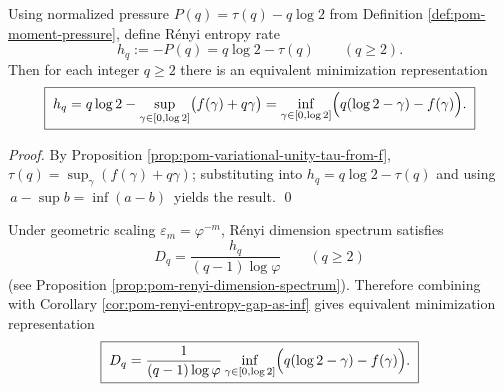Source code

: \begin{corollary}\label{cor:pom-renyi-entropy-gap-as-inf}
Using normalized pressure \(P(q)=\tau(q)-q\log 2\) from Definition \ref{def:pom-moment-pressure}, define Rényi entropy rate
\[
h_q:=-P(q)=q\log 2-\tau(q)\qquad(q\ge 2).
\]
Then for each integer \(q\ge 2\) there is an equivalent minimization representation
\[
\boxed{\;
h_q
=q\log 2-\sup_{\gamma\in[0,\log 2]}\bigl(f(\gamma)+q\gamma\bigr)
=\inf_{\gamma\in[0,\log 2]}\Bigl(q(\log 2-\gamma)-f(\gamma)\Bigr).\;}
\]
\end{corollary}
\begin{proof}
By Proposition \ref{prop:pom-variational-unity-tau-from-f},
\(
\tau(q)=\sup_{\gamma}(f(\gamma)+q\gamma)
\);
substituting into \(h_q=q\log 2-\tau(q)\) and using \(\,a-\sup b=\inf(a-b)\,\) yields the result. \qed
\end{proof}

\begin{corollary}\label{cor:pom-dimension-spectrum-gap-min-principle}
Under geometric scaling \(\varepsilon_m=\varphi^{-m}\), Rényi dimension spectrum satisfies
\[
D_q=\frac{h_q}{(q-1)\log\varphi}\qquad(q\ge 2)
\]
(see Proposition \ref{prop:pom-renyi-dimension-spectrum}).
Therefore combining with Corollary \ref{cor:pom-renyi-entropy-gap-as-inf} gives equivalent minimization representation
\[
\boxed{\;
D_q
=\frac{1}{(q-1)\log\varphi}\inf_{\gamma\in[0,\log 2]}
\Bigl(q(\log 2-\gamma)-f(\gamma)\Bigr).\;}
\]
\end{corollary}

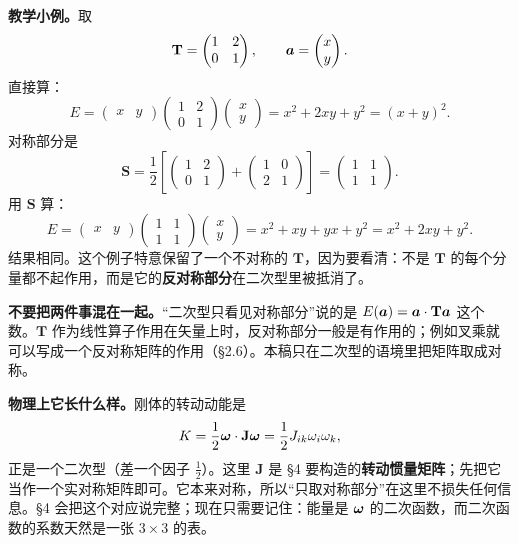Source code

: \documentclass[11pt]{ctexart}
\newcommand{\ten}[1]{\mathbf{#1}}
\begin{document}
\textbf{教学小例。}取
\[
\ten T=\begin{pmatrix}1&2\\0&1\end{pmatrix},
\qquad
\vect a=\begin{pmatrix}x\\y\end{pmatrix}.
\]
直接算：
\[
E=\begin{pmatrix}x&y\end{pmatrix}
\begin{pmatrix}1&2\\0&1\end{pmatrix}
\begin{pmatrix}x\\y\end{pmatrix}
=x^2+2xy+y^2=(x+y)^2 .
\]
对称部分是
\[
\ten S=\frac12\left[
\begin{pmatrix}1&2\\0&1\end{pmatrix}
+\begin{pmatrix}1&0\\2&1\end{pmatrix}\right]
=\begin{pmatrix}1&1\\1&1\end{pmatrix}.
\]
用 $\ten S$ 算：
\[
E=\begin{pmatrix}x&y\end{pmatrix}
\begin{pmatrix}1&1\\1&1\end{pmatrix}
\begin{pmatrix}x\\y\end{pmatrix}
=x^2+xy+yx+y^2=x^2+2xy+y^2 .
\]
结果相同。这个例子特意保留了一个不对称的 $\ten T$，因为要看清：不是 $\ten T$ 的每个分量都不起作用，而是它的\textbf{反对称部分}在二次型里被抵消了。

\textbf{不要把两件事混在一起。}“二次型只看见对称部分”说的是 $E(\vect a)=\vect a\cdot\ten T\vect a$ 这个数。$\ten T$ 作为线性算子作用在矢量上时，反对称部分一般是有作用的；例如叉乘就可以写成一个反对称矩阵的作用（\S2.6）。本稿只在二次型的语境里把矩阵取成对称。

\textbf{物理上它长什么样。}刚体的转动动能是
\[
K=\frac12\vect\omega\cdot\ten J\vect\omega
=\frac12J_{ik}\omega_i\omega_k,
\]
正是一个二次型（差一个因子 $\frac12$）。这里 $\ten J$ 是 \S4 要构造的\textbf{转动惯量矩阵}；先把它当作一个实对称矩阵即可。它本来对称，所以“只取对称部分”在这里不损失任何信息。\S4 会把这个对应说完整；现在只需要记住：能量是 $\boldsymbol{\omega}$ 的二次函数，而二次函数的系数天然是一张 $3\times3$ 的表。
\end{document}
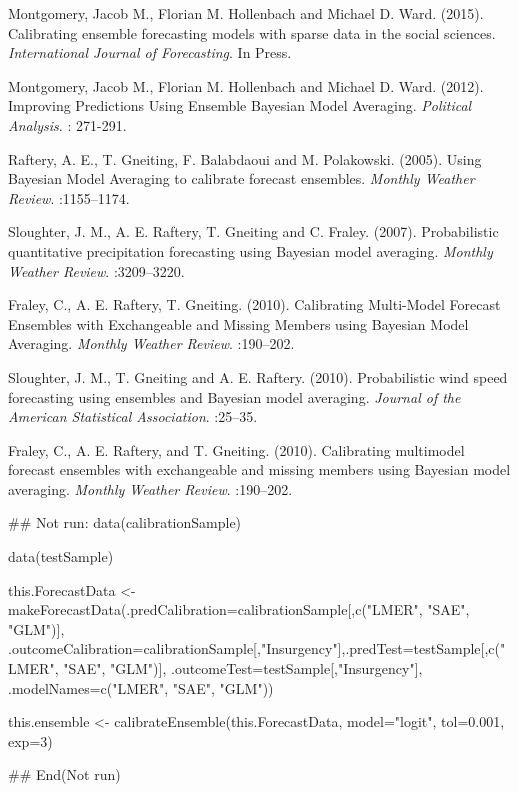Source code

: \documentclass[a4paper]{book}
\begin{document}
%
\begin{References}\relax
Montgomery, Jacob M., Florian M. Hollenbach and Michael D. Ward. (2015). Calibrating ensemble forecasting models with sparse data in the social sciences.   \emph{International Journal of Forecasting}. In Press.

Montgomery, Jacob M., Florian M. Hollenbach and Michael D. Ward. (2012). Improving Predictions Using Ensemble Bayesian Model Averaging. \emph{Political Analysis}. : 271-291.

Raftery, A. E., T. Gneiting, F. Balabdaoui and M. Polakowski. (2005). Using Bayesian Model Averaging to calibrate forecast ensembles. \emph{Monthly Weather Review}. :1155--1174.

Sloughter, J. M., A. E. Raftery, T. Gneiting and C. Fraley. (2007). Probabilistic quantitative precipitation forecasting using Bayesian model averaging. \emph{Monthly Weather Review}. :3209--3220.

Fraley, C., A. E. Raftery, T. Gneiting. (2010). Calibrating Multi-Model Forecast Ensembles with Exchangeable and Missing Members using Bayesian Model Averaging. \emph{Monthly Weather Review}. :190--202.

Sloughter, J. M., T. Gneiting and A. E. Raftery. (2010). Probabilistic wind speed forecasting using ensembles and Bayesian model averaging. \emph{Journal of the American Statistical Association}. :25--35.

Fraley, C., A. E. Raftery, and T. Gneiting. (2010). Calibrating multimodel forecast ensembles with exchangeable and missing members using Bayesian model averaging. \emph{Monthly Weather Review}. :190--202.
\end{References}
%
\begin{Examples}
\begin{ExampleCode}
## Not run: data(calibrationSample)

data(testSample)

this.ForecastData <- makeForecastData(.predCalibration=calibrationSample[,c("LMER", "SAE", "GLM")],
.outcomeCalibration=calibrationSample[,"Insurgency"],.predTest=testSample[,c("LMER", "SAE", "GLM")],
.outcomeTest=testSample[,"Insurgency"], .modelNames=c("LMER", "SAE", "GLM"))

this.ensemble <- calibrateEnsemble(this.ForecastData, model="logit", tol=0.001, exp=3)

## End(Not run)
\end{ExampleCode}
\end{Examples}
\end{document}
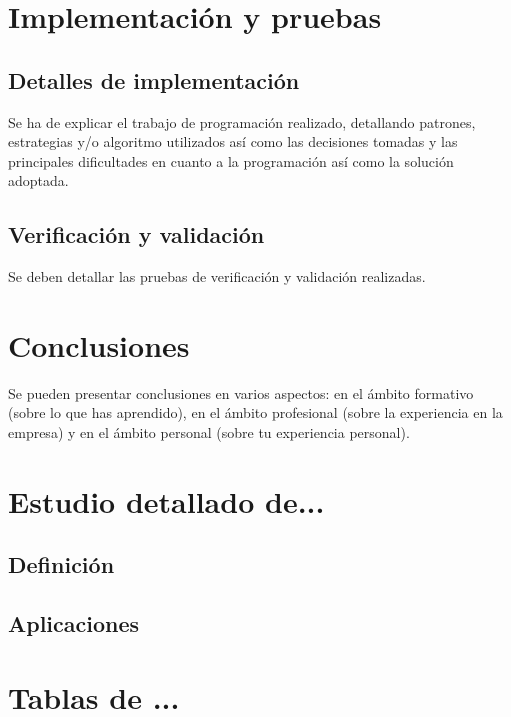 \documentclass[pdftex,11pt,a4paper]{book}
\begin{document}
\chapter{Implementación y pruebas}

\section{Detalles de implementación}

Se ha de explicar el trabajo de programación realizado, detallando patrones, estrategias y/o algoritmo utilizados así como las decisiones tomadas y las principales dificultades en cuanto a la programación así como la solución adoptada. 

\section{Verificación y validación}

Se deben detallar las pruebas de verificación y validación realizadas.

\chapter{Conclusiones}
Se pueden presentar conclusiones en varios aspectos: en el ámbito formativo (sobre lo que has aprendido), en el ámbito profesional (sobre la experiencia en la empresa) y en el ámbito personal (sobre tu experiencia personal).












\appendix
\renewcommand\appendixname{Anexo}



\chapter{Estudio detallado de...}

\section{Definición}

\section{Aplicaciones}



\chapter{Tablas de ...}
\end{document}
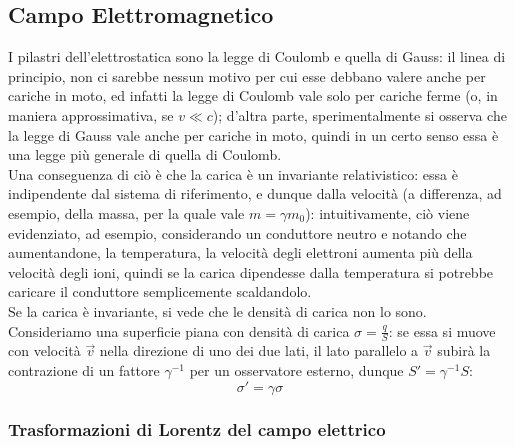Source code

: \documentclass[]{article}
\begin{document}
\subsection{Campo Elettromagnetico}

I pilastri dell'elettrostatica sono la legge di Coulomb e quella di Gauss: il linea di principio, non ci sarebbe nessun motivo per cui esse debbano valere anche per cariche in moto, ed infatti la legge di Coulomb vale solo per cariche ferme (o, in maniera approssimativa, se $ v \ll c $); d'altra parte, sperimentalmente si osserva che la legge di Gauss vale anche per cariche in moto, quindi in un certo senso essa è una legge più generale di quella di Coulomb. \\ 
%
Una conseguenza di ciò è che la carica è un invariante relativistico: essa è indipendente dal sistema di riferimento, e dunque dalla velocità (a differenza, ad esempio, della massa, per la quale vale $ m = \gamma m_0 $): intuitivamente, ciò viene evidenziato, ad esempio, considerando un conduttore neutro e notando che aumentandone, la temperatura, la velocità degli elettroni aumenta più della velocità degli ioni, quindi se la carica dipendesse dalla temperatura si potrebbe caricare il conduttore semplicemente scaldandolo. \\ 
%
Se la carica è invariante, si vede che le densità di carica non lo sono. \\ 
%
Consideriamo una superficie piana con densità di carica $ \sigma = \frac{q}{S} $: se essa si muove con velocità $ \vec{v} $ nella direzione di uno dei due lati, il lato parallelo a $ \vec{v} $ subirà la contrazione di un fattore $ \gamma^{-1} $ per un osservatore esterno, dunque $ S' = \gamma^{-1} S $:
\begin{equation}
	\sigma' = \gamma\sigma
	\label{eq:27}
\end{equation}

\subsubsection{Trasformazioni di Lorentz del campo elettrico}
\end{document}
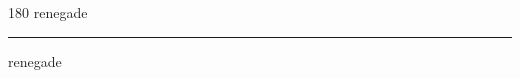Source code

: 
\begin{frame}
\begin{center}
\begin{turn}{180}
{\fontsize{2.5cm}{1em}\selectfont renegade}
\end{turn}
\vspace{1em}\par  
\hrule
\vspace{1em}\par  
{\fontsize{2.5cm}{1em}\selectfont renegade}
\end{center}
\end{frame}
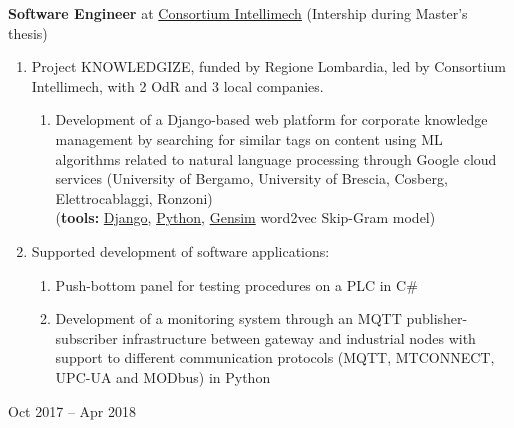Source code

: \documentclass[10pt]{article}
\begin{document}
\vspace{6pt} %

\noindent
\begin{minipage}[t]{.8\textwidth}
	\raggedright
	\textbf{Software Engineer} at \href{https://www.intellimech.it/}{Consortium Intellimech} (Intership during Master's thesis)
	\begin{enumerate}
		\item Project KNOWLEDGIZE, funded by Regione Lombardia, led by Consortium Intellimech, with 2 OdR and 3 local companies.
		  \begin{enumerate}
			\item Development of a Django-based web platform for corporate knowledge management by searching for similar tags on content using ML algorithms related to natural language processing through Google cloud services ({\small University of Bergamo, University of Brescia, Cosberg, Elettrocablaggi, Ronzoni})\\
			({\scriptsize \textbf{tools:} \href{https://www.djangoproject.com/}{Django}, \href{https://www.python.org/}{Python}, \href{https://github.com/RaRe-Technologies/gensim}{Gensim} word2vec Skip-Gram model})
		\end{enumerate}
		\item Supported development of software applications:
		  \begin{enumerate}
			\item Push-bottom panel for testing procedures on a PLC in C\#
			\item Development of a monitoring system through an MQTT publisher-subscriber infrastructure between gateway and industrial nodes with support to different communication protocols (MQTT, MTCONNECT, UPC-UA and MODbus) in Python
		\end{enumerate}
  \end{enumerate}
\end{minipage}%
\hfill\vrule\hfill
\begin{minipage}[t]{.16\textwidth}
	\raggedleft
	Oct 2017 – Apr 2018
\end{minipage}

\end{document}
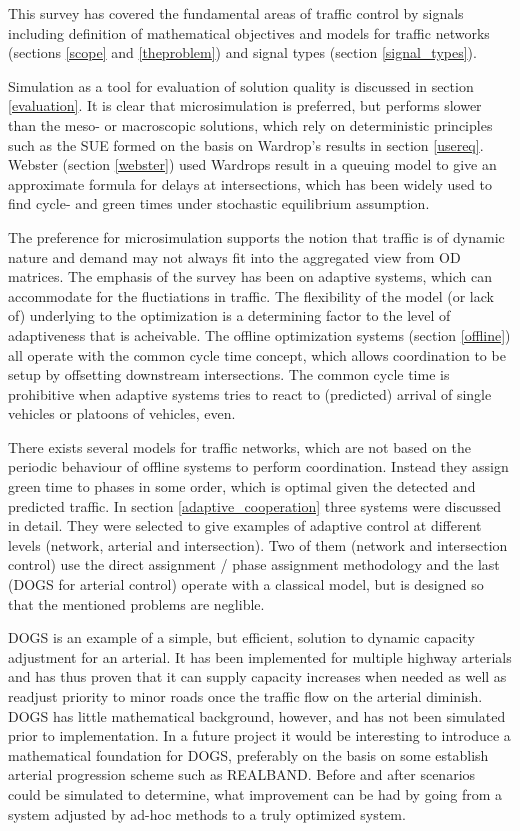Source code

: \label{conclusion}
This survey has covered the fundamental areas of traffic control by signals including definition of mathematical objectives and models for traffic networks (sections \ref{scope} and \ref{theproblem}) and signal types (section \ref{signal_types}). 

Simulation as a tool for evaluation of solution quality is discussed in section \ref{evaluation}. It is clear that microsimulation is preferred, but performs slower than the meso- or macroscopic solutions, which rely on deterministic principles such as the SUE formed on the basis on Wardrop's results in section \ref{usereq}. Webster (section \ref{webster}) used Wardrops result in a queuing model to give an approximate formula for delays at intersections, which has been widely used to find cycle- and green times under stochastic equilibrium assumption.

The preference for microsimulation supports the notion that traffic is of dynamic nature and demand may not always fit into the aggregated view from OD matrices. The emphasis of the survey has been on adaptive systems, which can accommodate for the fluctiations in traffic. 
The flexibility of the model (or lack of) underlying to the optimization is a determining factor to the level of adaptiveness that is acheivable. The offline optimization systems (section \ref{offline}) all operate with the common cycle time concept, which allows coordination to be setup by offsetting downstream intersections. The common cycle time is prohibitive when adaptive systems tries to react to (predicted) arrival of single vehicles or platoons of vehicles, even.

There exists several models for traffic networks, which are not based on the periodic behaviour of offline systems to perform coordination. Instead they assign green time to phases in some order, which is optimal given the detected and predicted traffic. 
In section \ref{adaptive_cooperation} three systems were discussed in detail. They were selected to give examples of adaptive control at different levels (network, arterial and intersection). Two of them (network and intersection control) use the direct assignment / phase assignment methodology and the last (DOGS for arterial control) operate with a classical model, but is designed so that the mentioned problems are neglible.

DOGS is an example of a simple, but efficient, solution to dynamic capacity adjustment for an arterial. It has been implemented for multiple highway arterials and has thus proven that it can supply capacity increases when needed as well as readjust priority to minor roads once the traffic flow on the arterial diminish.
DOGS has little mathematical background, however, and has not been simulated prior to implementation. 
In a future project it would be interesting to introduce a mathematical foundation for DOGS, preferably on the basis on some establish arterial progression scheme such as REALBAND. Before and after scenarios could be simulated to determine, what improvement can be had by going from a system adjusted by ad-hoc methods to a truly optimized system.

^^^^^^^^

:: TASK REQUIREMENTS ::
Copy out the lines above with "ExampleCode" in them.

:: SOLUTION TO THIS EXERCISE ::
\begin{ExampleCode}
\end{ExampleCode}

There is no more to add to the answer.